Odada Siyeon, tazılar ve Junmyeon vardı. Her geldiğinde açık olan florsan lambalar bu sefer yanmıyordu, ardında kadar açık olan üç pencereden süzülen gün ışığı içeriyi yeterince aydınlatıyordu. Tazılar heyecanla bir süredir aşina oldukları polisi koklamaya gelmişken diğerlerinden de sessizce bir selamla aldı. Birbirinden keyifsiz gözüken polisler oval masanın ucuna yan yana oturmuşlardı, tam onların karşısına geçti ve masanın ortasında açık olan gazeteyi gördü, ona uzanmak için tereddüt etmedi.

Biliyordu.

Ellerinin arasındaki gazeteyi buruşturmak için bir kez daha düşünmedi, matbaadan yeni çıkmış sıcak kağıdın üstüne basılmış mürekkebin ellerini pisletmesini umursamadı. Göğsünün ortasından uzuvlarına yayılan soğukluk ve beynine bir yıldırım gibi düşen, gitmesinin, uzaklaşmasının nedenlerinden biri olan rahatsız edici his geri, Minji'nin kalemiyle geri gelmişti.

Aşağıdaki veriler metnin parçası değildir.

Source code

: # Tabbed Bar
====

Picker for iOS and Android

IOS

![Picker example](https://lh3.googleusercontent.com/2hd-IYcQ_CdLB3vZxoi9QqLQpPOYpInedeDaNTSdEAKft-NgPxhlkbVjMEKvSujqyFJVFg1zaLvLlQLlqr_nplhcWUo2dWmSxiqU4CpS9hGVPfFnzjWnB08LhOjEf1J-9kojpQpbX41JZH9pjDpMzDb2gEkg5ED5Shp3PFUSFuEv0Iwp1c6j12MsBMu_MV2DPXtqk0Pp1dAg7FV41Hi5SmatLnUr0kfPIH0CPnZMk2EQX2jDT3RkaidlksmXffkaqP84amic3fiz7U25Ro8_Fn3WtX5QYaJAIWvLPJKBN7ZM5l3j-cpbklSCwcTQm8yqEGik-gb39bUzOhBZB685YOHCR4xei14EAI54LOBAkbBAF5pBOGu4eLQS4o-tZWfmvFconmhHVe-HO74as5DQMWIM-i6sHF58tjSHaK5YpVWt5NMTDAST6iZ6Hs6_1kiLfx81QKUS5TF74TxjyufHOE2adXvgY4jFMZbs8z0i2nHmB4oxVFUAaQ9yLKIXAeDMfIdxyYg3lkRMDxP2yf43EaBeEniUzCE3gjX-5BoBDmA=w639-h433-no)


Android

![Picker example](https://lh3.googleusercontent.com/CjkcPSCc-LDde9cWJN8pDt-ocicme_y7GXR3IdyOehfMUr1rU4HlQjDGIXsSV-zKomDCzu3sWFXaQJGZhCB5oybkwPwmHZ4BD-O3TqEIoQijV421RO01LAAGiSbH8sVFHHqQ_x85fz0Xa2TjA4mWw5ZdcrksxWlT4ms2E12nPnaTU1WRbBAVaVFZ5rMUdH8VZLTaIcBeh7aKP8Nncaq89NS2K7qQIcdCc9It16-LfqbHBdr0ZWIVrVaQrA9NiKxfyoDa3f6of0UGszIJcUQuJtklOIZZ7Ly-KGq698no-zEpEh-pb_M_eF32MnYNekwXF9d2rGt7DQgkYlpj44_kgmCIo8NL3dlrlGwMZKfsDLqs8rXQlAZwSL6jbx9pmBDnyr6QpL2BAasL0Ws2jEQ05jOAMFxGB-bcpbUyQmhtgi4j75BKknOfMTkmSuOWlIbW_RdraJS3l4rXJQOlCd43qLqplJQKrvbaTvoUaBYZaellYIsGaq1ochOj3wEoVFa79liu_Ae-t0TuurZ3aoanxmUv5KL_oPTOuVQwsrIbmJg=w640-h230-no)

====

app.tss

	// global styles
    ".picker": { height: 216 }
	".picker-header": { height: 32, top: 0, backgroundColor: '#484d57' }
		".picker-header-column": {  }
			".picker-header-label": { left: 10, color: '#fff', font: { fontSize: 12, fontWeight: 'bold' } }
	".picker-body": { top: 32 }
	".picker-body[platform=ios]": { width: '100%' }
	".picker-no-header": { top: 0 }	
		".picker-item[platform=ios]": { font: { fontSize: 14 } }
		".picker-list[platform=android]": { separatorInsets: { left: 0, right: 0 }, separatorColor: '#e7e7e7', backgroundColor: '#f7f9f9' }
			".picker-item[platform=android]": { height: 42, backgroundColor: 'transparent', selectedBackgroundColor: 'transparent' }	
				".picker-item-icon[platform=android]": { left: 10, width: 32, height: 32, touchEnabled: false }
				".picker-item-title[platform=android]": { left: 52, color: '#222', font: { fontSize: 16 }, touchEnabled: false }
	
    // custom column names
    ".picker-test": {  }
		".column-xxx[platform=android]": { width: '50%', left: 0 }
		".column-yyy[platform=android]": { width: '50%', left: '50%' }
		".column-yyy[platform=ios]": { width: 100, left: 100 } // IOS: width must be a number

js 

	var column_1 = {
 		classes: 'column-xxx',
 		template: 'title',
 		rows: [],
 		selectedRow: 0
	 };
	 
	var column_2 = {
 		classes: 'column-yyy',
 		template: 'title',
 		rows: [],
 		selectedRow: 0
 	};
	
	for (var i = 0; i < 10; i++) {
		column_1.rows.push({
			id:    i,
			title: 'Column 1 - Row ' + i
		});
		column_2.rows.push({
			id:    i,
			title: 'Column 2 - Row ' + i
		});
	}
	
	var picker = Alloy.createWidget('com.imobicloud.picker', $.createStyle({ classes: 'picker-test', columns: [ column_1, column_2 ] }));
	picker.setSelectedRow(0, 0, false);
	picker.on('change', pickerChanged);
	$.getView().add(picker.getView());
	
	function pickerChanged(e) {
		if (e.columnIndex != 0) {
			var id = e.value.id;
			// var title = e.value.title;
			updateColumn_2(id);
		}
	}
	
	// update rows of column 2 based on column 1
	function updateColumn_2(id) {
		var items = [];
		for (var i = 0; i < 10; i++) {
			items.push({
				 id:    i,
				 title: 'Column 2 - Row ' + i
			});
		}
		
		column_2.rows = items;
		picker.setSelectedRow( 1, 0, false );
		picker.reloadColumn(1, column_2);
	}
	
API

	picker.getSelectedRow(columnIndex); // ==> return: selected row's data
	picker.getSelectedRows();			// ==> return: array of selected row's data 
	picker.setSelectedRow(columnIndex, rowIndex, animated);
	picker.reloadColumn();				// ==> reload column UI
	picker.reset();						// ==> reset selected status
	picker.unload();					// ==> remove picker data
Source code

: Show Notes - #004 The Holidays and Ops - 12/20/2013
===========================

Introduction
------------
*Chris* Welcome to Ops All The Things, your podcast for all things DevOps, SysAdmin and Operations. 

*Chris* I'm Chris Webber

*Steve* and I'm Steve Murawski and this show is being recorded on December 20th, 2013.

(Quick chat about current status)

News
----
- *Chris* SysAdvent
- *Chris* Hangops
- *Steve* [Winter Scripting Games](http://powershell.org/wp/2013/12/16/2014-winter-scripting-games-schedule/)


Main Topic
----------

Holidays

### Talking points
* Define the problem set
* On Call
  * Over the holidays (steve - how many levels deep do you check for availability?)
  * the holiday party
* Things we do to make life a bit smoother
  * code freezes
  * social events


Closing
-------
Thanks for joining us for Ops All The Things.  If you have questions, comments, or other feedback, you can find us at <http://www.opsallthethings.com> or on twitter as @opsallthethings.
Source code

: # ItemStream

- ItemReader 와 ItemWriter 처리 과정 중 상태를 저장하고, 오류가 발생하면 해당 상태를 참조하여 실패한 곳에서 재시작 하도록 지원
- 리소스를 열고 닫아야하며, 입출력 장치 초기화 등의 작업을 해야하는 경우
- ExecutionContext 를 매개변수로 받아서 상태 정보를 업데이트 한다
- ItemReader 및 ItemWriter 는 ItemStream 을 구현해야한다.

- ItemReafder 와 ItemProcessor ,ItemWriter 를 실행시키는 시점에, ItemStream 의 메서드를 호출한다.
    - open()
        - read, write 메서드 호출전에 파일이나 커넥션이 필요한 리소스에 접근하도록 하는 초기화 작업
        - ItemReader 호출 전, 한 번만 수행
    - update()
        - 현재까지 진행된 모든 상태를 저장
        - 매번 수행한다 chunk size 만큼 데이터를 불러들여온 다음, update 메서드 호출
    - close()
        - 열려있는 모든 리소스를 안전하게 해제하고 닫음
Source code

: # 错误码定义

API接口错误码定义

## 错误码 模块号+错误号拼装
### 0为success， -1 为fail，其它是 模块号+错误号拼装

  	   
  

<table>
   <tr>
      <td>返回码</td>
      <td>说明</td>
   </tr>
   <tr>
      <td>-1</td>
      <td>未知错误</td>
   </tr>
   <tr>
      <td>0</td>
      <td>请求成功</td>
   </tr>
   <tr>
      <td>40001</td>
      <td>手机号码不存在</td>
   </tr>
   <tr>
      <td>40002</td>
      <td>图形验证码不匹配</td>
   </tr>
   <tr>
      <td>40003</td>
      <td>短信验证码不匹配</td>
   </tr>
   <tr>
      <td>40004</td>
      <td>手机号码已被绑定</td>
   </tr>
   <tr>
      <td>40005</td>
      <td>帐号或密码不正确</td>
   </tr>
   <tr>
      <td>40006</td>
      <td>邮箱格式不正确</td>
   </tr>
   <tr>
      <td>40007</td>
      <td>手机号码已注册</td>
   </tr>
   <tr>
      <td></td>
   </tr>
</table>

Minji'nin kahrolası beyninden çıkan düşünceleri yazıya dökülmüş, ellerinde tutabileceği bir şekle bürünmüştü.

CİNAYET BÜRONUN ÇARESİZLİĞİ

Kulta'nın bugünkü manşeti buydu, altında Chanyeol'un geçen hafta karakoldan çıkarken habersiz çekilmiş bir fotoğrafı vardı. Kendi fotoğraflarının yanında Kim Junmyeon'nun da tahminen üç yıllık, tören üniformalı bir fotoğrafı bulunuyordu.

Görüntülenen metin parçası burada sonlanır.